ReviewSuccinate dehydrogenase deficient gastrointestinal stromal tumors (GISTs) – A review☆
Introduction
Gastrointestinal stromal tumors (GISTs) are the most common mesenchymal tumors of the gastrointestinal tract. Although GISTs occur most frequently in the stomach and small intestine, they can present anywhere in the gastrointestinal tract with a lower frequency. Epidemiologic studies suggest that GISTs have an annual incidence of at least 14–20 per million people. However, minimal clinically indolent tumors are probably much more common based on studies on surgical excisions for unrelated tumors and autopsy studies, in which as many as 10–25% study subjects harbored an incidental minimal GIST. GISTs show phenotypic similarity with gastrointestinal Cajal cells. These mesenchymal cells are the functional intermediaries between autonomic nervous system and smooth muscle cells. Like Cajal cells, GISTs are almost uniformly KIT-expressing, and KIT receptor tyrosine kinase is a centrally important signaling molecule regulating cell proliferation and apoptosis (Corless et al., 2011, Miettinen and Lasota, 2013a).

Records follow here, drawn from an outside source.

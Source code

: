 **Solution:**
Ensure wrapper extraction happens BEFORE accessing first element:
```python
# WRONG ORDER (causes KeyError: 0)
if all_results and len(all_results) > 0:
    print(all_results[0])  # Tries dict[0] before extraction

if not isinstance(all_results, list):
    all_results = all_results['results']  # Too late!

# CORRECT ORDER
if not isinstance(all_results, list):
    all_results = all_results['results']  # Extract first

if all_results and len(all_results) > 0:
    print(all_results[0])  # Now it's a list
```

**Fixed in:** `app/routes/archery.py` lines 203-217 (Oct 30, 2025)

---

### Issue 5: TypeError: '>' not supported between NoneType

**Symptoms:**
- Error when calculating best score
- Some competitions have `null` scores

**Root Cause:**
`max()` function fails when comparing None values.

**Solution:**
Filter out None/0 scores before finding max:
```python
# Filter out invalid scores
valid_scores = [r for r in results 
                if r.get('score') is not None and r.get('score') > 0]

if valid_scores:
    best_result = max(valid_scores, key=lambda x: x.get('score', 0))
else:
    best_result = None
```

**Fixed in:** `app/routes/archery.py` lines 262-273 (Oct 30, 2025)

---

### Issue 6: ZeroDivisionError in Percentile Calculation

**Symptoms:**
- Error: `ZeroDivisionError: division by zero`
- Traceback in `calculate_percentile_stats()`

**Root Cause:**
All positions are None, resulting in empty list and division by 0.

Most GISTs are driven by oncogenic KIT or PDGFRA receptor tyrosine kinase activating mutations. This mechanism has been successfully countered by tyrosine kinase inhibitor treatment as the first example of targeted therapy for a solid tumor. Approximately 10–15% of all GISTs lack KIT or PDGFRA mutations and are therefore called wild type GISTs in reference to KIT and PDGFRA mutation status (Lasota and Miettinen, 2008, Corless et al., 2011). SDH-deficient GISTs are the largest group of KIT/PDGFRA wild type GISTs (Janeway et al., 2011, Miettinen et al., 2011). Neurofibromatosis 1-associated GISTs are also KIT/PDGFRA wild type, but they are not SDH-deficient (Wang et al., 2011).

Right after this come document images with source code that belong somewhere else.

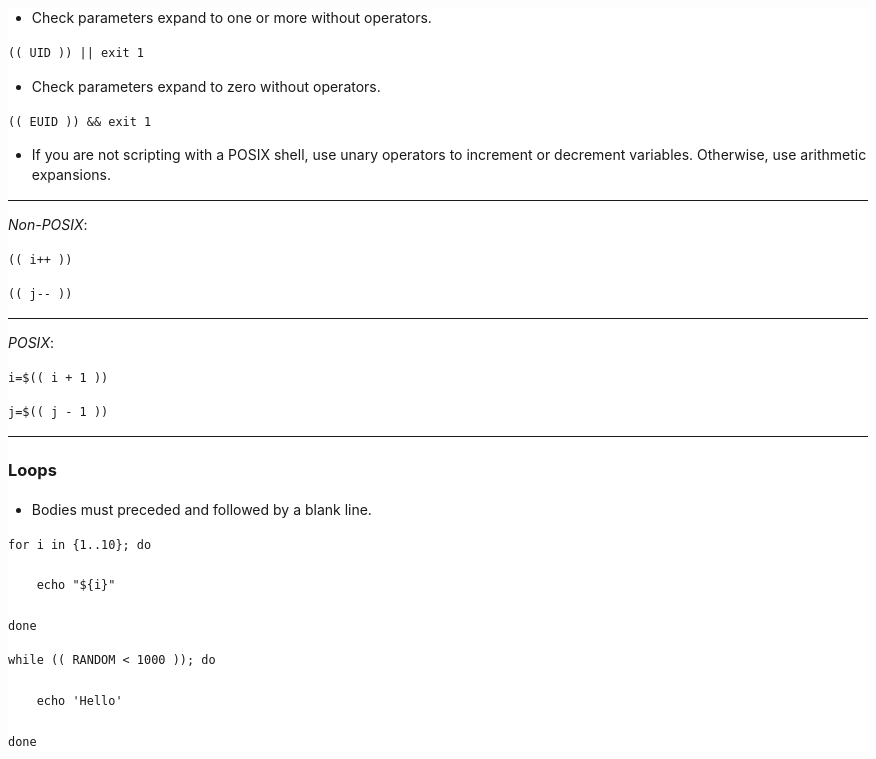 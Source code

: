 * Check parameters expand to one or more without operators.

```shell
(( UID )) || exit 1
```

* Check parameters expand to zero without operators.

```shell
(( EUID )) && exit 1
```

* If you are not scripting with a POSIX shell, use unary operators to increment
  or decrement variables. Otherwise, use arithmetic expansions.

---

*Non-POSIX*:

```shell
(( i++ ))
```

```shell
(( j-- ))
```

---

*POSIX*:

```shell
i=$(( i + 1 ))
```

```shell
j=$(( j - 1 ))
```

---

### Loops

* Bodies must preceded and followed by a blank line.

```shell
for i in {1..10}; do

    echo "${i}"

done
```

```shell
while (( RANDOM < 1000 )); do

    echo 'Hello'

done
```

Deficiencies in the succinate dehydrogenase complex characterize subsets of certain types of human tumors, most importantly gastrointestinal stromal tumors, paragangliomas, renal cell carcinomas, and pituitary adenomas (Barletta and Hornick, 2012, Gill, 2012; Hoekstra and Bayley, 2013). In these tumors that we call “succinate dehydrogenase deficient” the succinate dehydrogenase complex is inactivated in the tumor cells. In many cases, this happens via combination of a loss-of-function germline mutations in one of the SDH subunit genes and somatic loss-of-function mutations in the tumor cells, leading into inactivation of both alleles according to the principle of classic tumor suppressor genes. In some cases the mechanism of inactivation is unclear and possibly related to epigenetic silencing. Although SDH-complex is essential for life, haploinsufficiency is tolerated and compensated. However, disruption of both alleles by compound heterozygotic germline SDHA mutations causes a severe neurodegenerative syndrome, Leigh syndrome (Parfait et al., 2000) and a homozygous loss-of-function SDHB mutation a leukodystrophy (Alston et al., 2012).
Succinate dehydrogenase (SDH) is a heterotetrameric enzyme complex located in the inner mitochondrial membrane and is entirely encoded by chromosomal DNA. The SDH-complex participates in the Krebs cycle with subunit A (SDHA) being the catalytic unit responsible for conversion of succinate to fumarate. Subunit B (SDHB) is an iron sulphur protein that participates in the electron transport chain for the oxidation of ubiquinone to ubiquinol, and subunits C and D (SDHC and SDHD) are membrane-anchoring subunits (Rutter et al., 2010).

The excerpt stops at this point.